Michelle Thomson and Kenneth Gibson both criticised the poor financial planning for the landmark legislation during a meeting of Holyrood’s finance committee on Tuesday.
Ms Thomson said there was a risk of MSPs signing a “blank cheque for the public purse”, while Mr Gibson said it represented a “monumental risk” for taxpayers.
The policy, which will radically change the way care services are accessed and delivered, has been hailed as the biggest reform to public services since the creation of the NHS.
But the legislation has been criticised by council leaders and trade unions, who have said it could lead to “years of disruption” rather than improvements for people in care.
The plans would strip the running of social care services from local councils and hand this responsibility to care boards, which would operate in a similar way to NHS health boards.
This means that the Scottish Government would ultimately be responsible for their performance, which ministers say would improve accountability.
The legislation was produced following a review of the future of adult social care triggered by the Covid pandemic, which put services under unprecedented pressure.
The financial memorandum underpinning the legislation says that the total cost of the initiative could be anywhere between £644m and £1.2bn in the next five years.
Ms Thomson told a Scottish Government official appearing in front of the committee had “no confidence whatsoever” that the plan would be value for money.
“I did look in the financial memorandum specifically on the word risk, and the word risk is only mentioned twice there. But what this is screaming out to me is a huge risk,” she added.

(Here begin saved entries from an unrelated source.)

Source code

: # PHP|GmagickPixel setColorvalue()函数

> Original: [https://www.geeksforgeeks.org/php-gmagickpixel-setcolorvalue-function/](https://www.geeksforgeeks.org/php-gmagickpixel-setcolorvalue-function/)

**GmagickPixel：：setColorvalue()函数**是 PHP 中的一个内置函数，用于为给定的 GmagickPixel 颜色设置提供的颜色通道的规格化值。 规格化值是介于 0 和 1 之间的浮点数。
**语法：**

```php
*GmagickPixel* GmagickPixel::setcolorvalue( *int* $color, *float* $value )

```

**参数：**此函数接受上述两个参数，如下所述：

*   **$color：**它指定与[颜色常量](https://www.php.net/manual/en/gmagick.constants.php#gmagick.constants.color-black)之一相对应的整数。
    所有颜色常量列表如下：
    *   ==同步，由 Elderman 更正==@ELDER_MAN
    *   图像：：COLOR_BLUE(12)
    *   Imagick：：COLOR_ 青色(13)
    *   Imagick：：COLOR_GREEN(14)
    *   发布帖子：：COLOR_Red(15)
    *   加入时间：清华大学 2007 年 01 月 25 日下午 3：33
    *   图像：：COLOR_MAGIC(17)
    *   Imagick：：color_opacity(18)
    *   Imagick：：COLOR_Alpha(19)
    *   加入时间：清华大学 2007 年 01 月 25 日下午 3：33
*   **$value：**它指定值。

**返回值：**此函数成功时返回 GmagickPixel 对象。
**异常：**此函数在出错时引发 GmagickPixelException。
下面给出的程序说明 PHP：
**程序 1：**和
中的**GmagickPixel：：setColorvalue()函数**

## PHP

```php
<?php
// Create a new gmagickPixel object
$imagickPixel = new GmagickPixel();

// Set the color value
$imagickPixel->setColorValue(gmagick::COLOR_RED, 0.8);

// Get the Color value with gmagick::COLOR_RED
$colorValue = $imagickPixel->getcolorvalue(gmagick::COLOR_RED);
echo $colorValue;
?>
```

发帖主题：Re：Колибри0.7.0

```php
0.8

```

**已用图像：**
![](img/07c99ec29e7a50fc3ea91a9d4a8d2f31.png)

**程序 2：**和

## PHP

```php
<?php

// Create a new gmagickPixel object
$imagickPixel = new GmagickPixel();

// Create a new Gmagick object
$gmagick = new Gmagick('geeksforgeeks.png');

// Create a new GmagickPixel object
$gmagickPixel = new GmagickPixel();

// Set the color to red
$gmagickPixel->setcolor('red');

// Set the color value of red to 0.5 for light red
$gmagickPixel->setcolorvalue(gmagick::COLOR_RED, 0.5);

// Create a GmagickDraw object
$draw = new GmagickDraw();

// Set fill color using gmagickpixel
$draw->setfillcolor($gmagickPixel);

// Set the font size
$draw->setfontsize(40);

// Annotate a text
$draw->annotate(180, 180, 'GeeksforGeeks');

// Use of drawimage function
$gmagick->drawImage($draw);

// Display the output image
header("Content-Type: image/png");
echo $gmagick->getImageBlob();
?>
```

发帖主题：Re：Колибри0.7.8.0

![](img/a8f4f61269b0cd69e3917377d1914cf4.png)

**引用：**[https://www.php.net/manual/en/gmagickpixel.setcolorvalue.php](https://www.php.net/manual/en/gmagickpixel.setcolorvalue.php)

“At the moment from a financial scrutiny [perspective] I’m looking at a blank cheque for the public purse, and I find that deeply worrying.”
Mr Gibson said: “It just seems to me to be a monumental risk to have a bill of this nature, with all the financial implications, because there are a few service deliverers who are not currently up to scratch.”
Responding, National Care Service development director Donna Bell denied taking a “cavalier approach” to the financial planning of the scheme.
She said her staff had spent a “huge amount of time” developing the memorandum, adding: “We’ve talked a lot about the risks and I can provide some real reassurance that as part of the programme work, the risks are very much at the front of our minds, whether those be delivery risks, financial risks.
“So we are absolutely aware and actively managing the risks associated with this programme.”